METRICS_BASE="analysis/two_true_stride_metrics"
MAX_FILES=100
BATCH_SIZE=1
NUM_WORKERS=4
PYTHON="python"
# 确保 config_json_stride 目录存在;若已有残留则清理
CONFIG_JSON_DIR="/mnt/public/wangsiyuan/HunyuanVideo_efficiency/analysis/config_stride2_json"
#mkdir -p "$CONFIG_JSON_DIR"
#rm -rf "$CONFIG_JSON_DIR/exp_*.json"
rm -rf "$OUT_BASE"/*
rm -rf "$METRICS_BASE"/*
###############################################
## 2. 生成 JSON 配置
###############################################
#echo "[INFO] Generating JSON combos with dynamic_enumeration_stride.py ..."
#$PYTHON "$PY_DYNAMIC_ENUM" "$T_OPS_CONFIG" "$CONFIG_JSON_DIR"
# 检查 JSON 生成成功
count_json=$(ls "$CONFIG_JSON_DIR"/exp_*.json 2>/dev/null | wc -l || true)
if [[ "$count_json" -eq 0 ]]; then
echo "[ERROR] No exp_*.json found in $CONFIG_JSON_DIR."
exit 1
fi
echo "[INFO] Total $count_json config files found in $CONFIG_JSON_DIR."

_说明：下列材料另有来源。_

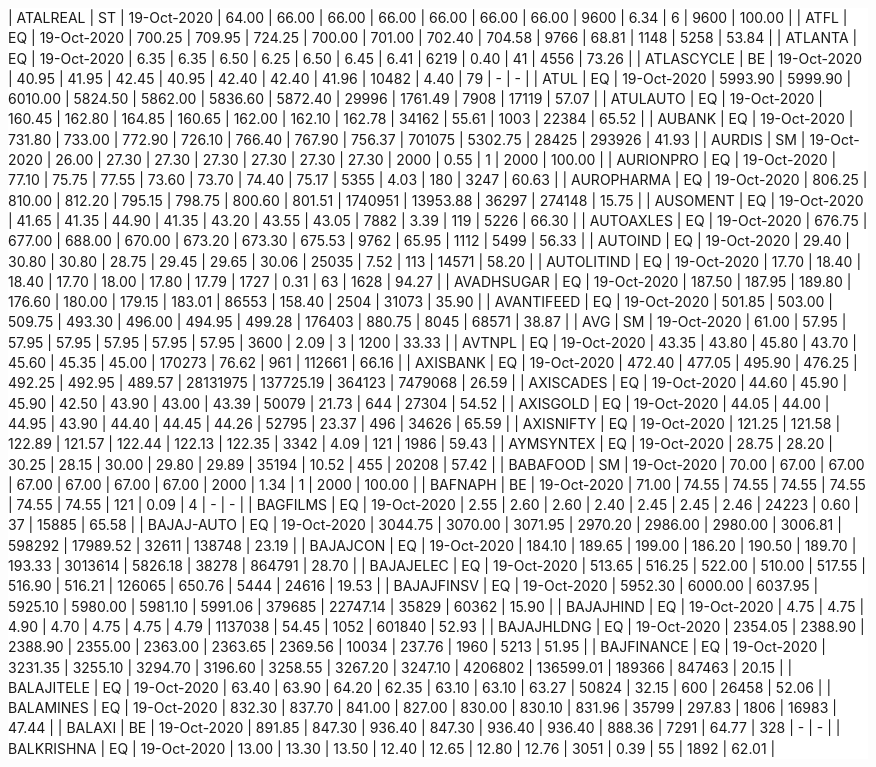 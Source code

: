 | ATALREAL | ST | 19-Oct-2020 | 64.00 | 66.00 | 66.00 | 66.00 | 66.00 | 66.00 | 66.00 | 9600 | 6.34 | 6 | 9600 | 100.00 |
| ATFL | EQ | 19-Oct-2020 | 700.25 | 709.95 | 724.25 | 700.00 | 701.00 | 702.40 | 704.58 | 9766 | 68.81 | 1148 | 5258 | 53.84 |
| ATLANTA | EQ | 19-Oct-2020 | 6.35 | 6.35 | 6.50 | 6.25 | 6.50 | 6.45 | 6.41 | 6219 | 0.40 | 41 | 4556 | 73.26 |
| ATLASCYCLE | BE | 19-Oct-2020 | 40.95 | 41.95 | 42.45 | 40.95 | 42.40 | 42.40 | 41.96 | 10482 | 4.40 | 79 | - | - |
| ATUL | EQ | 19-Oct-2020 | 5993.90 | 5999.90 | 6010.00 | 5824.50 | 5862.00 | 5836.60 | 5872.40 | 29996 | 1761.49 | 7908 | 17119 | 57.07 |
| ATULAUTO | EQ | 19-Oct-2020 | 160.45 | 162.80 | 164.85 | 160.65 | 162.00 | 162.10 | 162.78 | 34162 | 55.61 | 1003 | 22384 | 65.52 |
| AUBANK | EQ | 19-Oct-2020 | 731.80 | 733.00 | 772.90 | 726.10 | 766.40 | 767.90 | 756.37 | 701075 | 5302.75 | 28425 | 293926 | 41.93 |
| AURDIS | SM | 19-Oct-2020 | 26.00 | 27.30 | 27.30 | 27.30 | 27.30 | 27.30 | 27.30 | 2000 | 0.55 | 1 | 2000 | 100.00 |
| AURIONPRO | EQ | 19-Oct-2020 | 77.10 | 75.75 | 77.55 | 73.60 | 73.70 | 74.40 | 75.17 | 5355 | 4.03 | 180 | 3247 | 60.63 |
| AUROPHARMA | EQ | 19-Oct-2020 | 806.25 | 810.00 | 812.20 | 795.15 | 798.75 | 800.60 | 801.51 | 1740951 | 13953.88 | 36297 | 274148 | 15.75 |
| AUSOMENT | EQ | 19-Oct-2020 | 41.65 | 41.35 | 44.90 | 41.35 | 43.20 | 43.55 | 43.05 | 7882 | 3.39 | 119 | 5226 | 66.30 |
| AUTOAXLES | EQ | 19-Oct-2020 | 676.75 | 677.00 | 688.00 | 670.00 | 673.20 | 673.30 | 675.53 | 9762 | 65.95 | 1112 | 5499 | 56.33 |
| AUTOIND | EQ | 19-Oct-2020 | 29.40 | 30.80 | 30.80 | 28.75 | 29.45 | 29.65 | 30.06 | 25035 | 7.52 | 113 | 14571 | 58.20 |
| AUTOLITIND | EQ | 19-Oct-2020 | 17.70 | 18.40 | 18.40 | 17.70 | 18.00 | 17.80 | 17.79 | 1727 | 0.31 | 63 | 1628 | 94.27 |
| AVADHSUGAR | EQ | 19-Oct-2020 | 187.50 | 187.95 | 189.80 | 176.60 | 180.00 | 179.15 | 183.01 | 86553 | 158.40 | 2504 | 31073 | 35.90 |
| AVANTIFEED | EQ | 19-Oct-2020 | 501.85 | 503.00 | 509.75 | 493.30 | 496.00 | 494.95 | 499.28 | 176403 | 880.75 | 8045 | 68571 | 38.87 |
| AVG | SM | 19-Oct-2020 | 61.00 | 57.95 | 57.95 | 57.95 | 57.95 | 57.95 | 57.95 | 3600 | 2.09 | 3 | 1200 | 33.33 |
| AVTNPL | EQ | 19-Oct-2020 | 43.35 | 43.80 | 45.80 | 43.70 | 45.60 | 45.35 | 45.00 | 170273 | 76.62 | 961 | 112661 | 66.16 |
| AXISBANK | EQ | 19-Oct-2020 | 472.40 | 477.05 | 495.90 | 476.25 | 492.25 | 492.95 | 489.57 | 28131975 | 137725.19 | 364123 | 7479068 | 26.59 |
| AXISCADES | EQ | 19-Oct-2020 | 44.60 | 45.90 | 45.90 | 42.50 | 43.90 | 43.00 | 43.39 | 50079 | 21.73 | 644 | 27304 | 54.52 |
| AXISGOLD | EQ | 19-Oct-2020 | 44.05 | 44.00 | 44.95 | 43.90 | 44.40 | 44.45 | 44.26 | 52795 | 23.37 | 496 | 34626 | 65.59 |
| AXISNIFTY | EQ | 19-Oct-2020 | 121.25 | 121.58 | 122.89 | 121.57 | 122.44 | 122.13 | 122.35 | 3342 | 4.09 | 121 | 1986 | 59.43 |
| AYMSYNTEX | EQ | 19-Oct-2020 | 28.75 | 28.20 | 30.25 | 28.15 | 30.00 | 29.80 | 29.89 | 35194 | 10.52 | 455 | 20208 | 57.42 |
| BABAFOOD | SM | 19-Oct-2020 | 70.00 | 67.00 | 67.00 | 67.00 | 67.00 | 67.00 | 67.00 | 2000 | 1.34 | 1 | 2000 | 100.00 |
| BAFNAPH | BE | 19-Oct-2020 | 71.00 | 74.55 | 74.55 | 74.55 | 74.55 | 74.55 | 74.55 | 121 | 0.09 | 4 | - | - |
| BAGFILMS | EQ | 19-Oct-2020 | 2.55 | 2.60 | 2.60 | 2.40 | 2.45 | 2.45 | 2.46 | 24223 | 0.60 | 37 | 15885 | 65.58 |
| BAJAJ-AUTO | EQ | 19-Oct-2020 | 3044.75 | 3070.00 | 3071.95 | 2970.20 | 2986.00 | 2980.00 | 3006.81 | 598292 | 17989.52 | 32611 | 138748 | 23.19 |
| BAJAJCON | EQ | 19-Oct-2020 | 184.10 | 189.65 | 199.00 | 186.20 | 190.50 | 189.70 | 193.33 | 3013614 | 5826.18 | 38278 | 864791 | 28.70 |
| BAJAJELEC | EQ | 19-Oct-2020 | 513.65 | 516.25 | 522.00 | 510.00 | 517.55 | 516.90 | 516.21 | 126065 | 650.76 | 5444 | 24616 | 19.53 |
| BAJAJFINSV | EQ | 19-Oct-2020 | 5952.30 | 6000.00 | 6037.95 | 5925.10 | 5980.00 | 5981.10 | 5991.06 | 379685 | 22747.14 | 35829 | 60362 | 15.90 |
| BAJAJHIND | EQ | 19-Oct-2020 | 4.75 | 4.75 | 4.90 | 4.70 | 4.75 | 4.75 | 4.79 | 1137038 | 54.45 | 1052 | 601840 | 52.93 |
| BAJAJHLDNG | EQ | 19-Oct-2020 | 2354.05 | 2388.90 | 2388.90 | 2355.00 | 2363.00 | 2363.65 | 2369.56 | 10034 | 237.76 | 1960 | 5213 | 51.95 |
| BAJFINANCE | EQ | 19-Oct-2020 | 3231.35 | 3255.10 | 3294.70 | 3196.60 | 3258.55 | 3267.20 | 3247.10 | 4206802 | 136599.01 | 189366 | 847463 | 20.15 |
| BALAJITELE | EQ | 19-Oct-2020 | 63.40 | 63.90 | 64.20 | 62.35 | 63.10 | 63.10 | 63.27 | 50824 | 32.15 | 600 | 26458 | 52.06 |
| BALAMINES | EQ | 19-Oct-2020 | 832.30 | 837.70 | 841.00 | 827.00 | 830.00 | 830.10 | 831.96 | 35799 | 297.83 | 1806 | 16983 | 47.44 |
| BALAXI | BE | 19-Oct-2020 | 891.85 | 847.30 | 936.40 | 847.30 | 936.40 | 936.40 | 888.36 | 7291 | 64.77 | 328 | - | - |
| BALKRISHNA | EQ | 19-Oct-2020 | 13.00 | 13.30 | 13.50 | 12.40 | 12.65 | 12.80 | 12.76 | 3051 | 0.39 | 55 | 1892 | 62.01 |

##############################################
# 3. 遍历所有 exp_{n}.json, 逐个执行推理和指标计算
##############################################
mkdir -p "$OUT_BASE"
mkdir -p "$METRICS_BASE"
idx=0
for CONFIG_JSON in "$CONFIG_JSON_DIR"/exp_*.json; do
idx=$((idx + 1))
NAME="$(basename "$CONFIG_JSON" .json)"
echo "-------------------------------------------"
echo "[INFO] [$idx/$count_json] Running pipeline for $CONFIG_JSON => $NAME"
echo "-------------------------------------------"
EXP_OUT_DIR="${OUT_BASE}/${NAME}"
EXP_METRICS_DIR="${METRICS_BASE}/${NAME}"
mkdir -p "$EXP_OUT_DIR" "$EXP_METRICS_DIR"
# 1) 运行推理
echo "=> Inference: $PY_INFER"
$PYTHON "$PY_INFER" \
--tensor-dir "$TENSOR_DIR" \
--output-dir "$EXP_OUT_DIR" \
--vae-path "$VAE_PATH" \
--config-json "$CONFIG_JSON" \
--batch-size "$BATCH_SIZE" \
--num-workers "$NUM_WORKERS" \
--max-files "$MAX_FILES" \
--mp4 \
|| { echo "[ERROR] infer.py failed for $CONFIG_JSON"; exit 1; }
## 2) 计算指标
#echo "=> Compute Metrics: $PY_METRICS"
#$PYTHON "$PY_METRICS" \
# --root1 "$ORIGINAL_VIDEOS" \
# --root2 "$EXP_OUT_DIR" \
# --results-dir "$EXP_METRICS_DIR" \
# || { echo "[ERROR] compute_metrics.py failed for $CONFIG_JSON"; exit 1; }
#echo "[INFO] Done for $CONFIG_JSON"
#echo
done
echo "[INFO] All experiments finished!"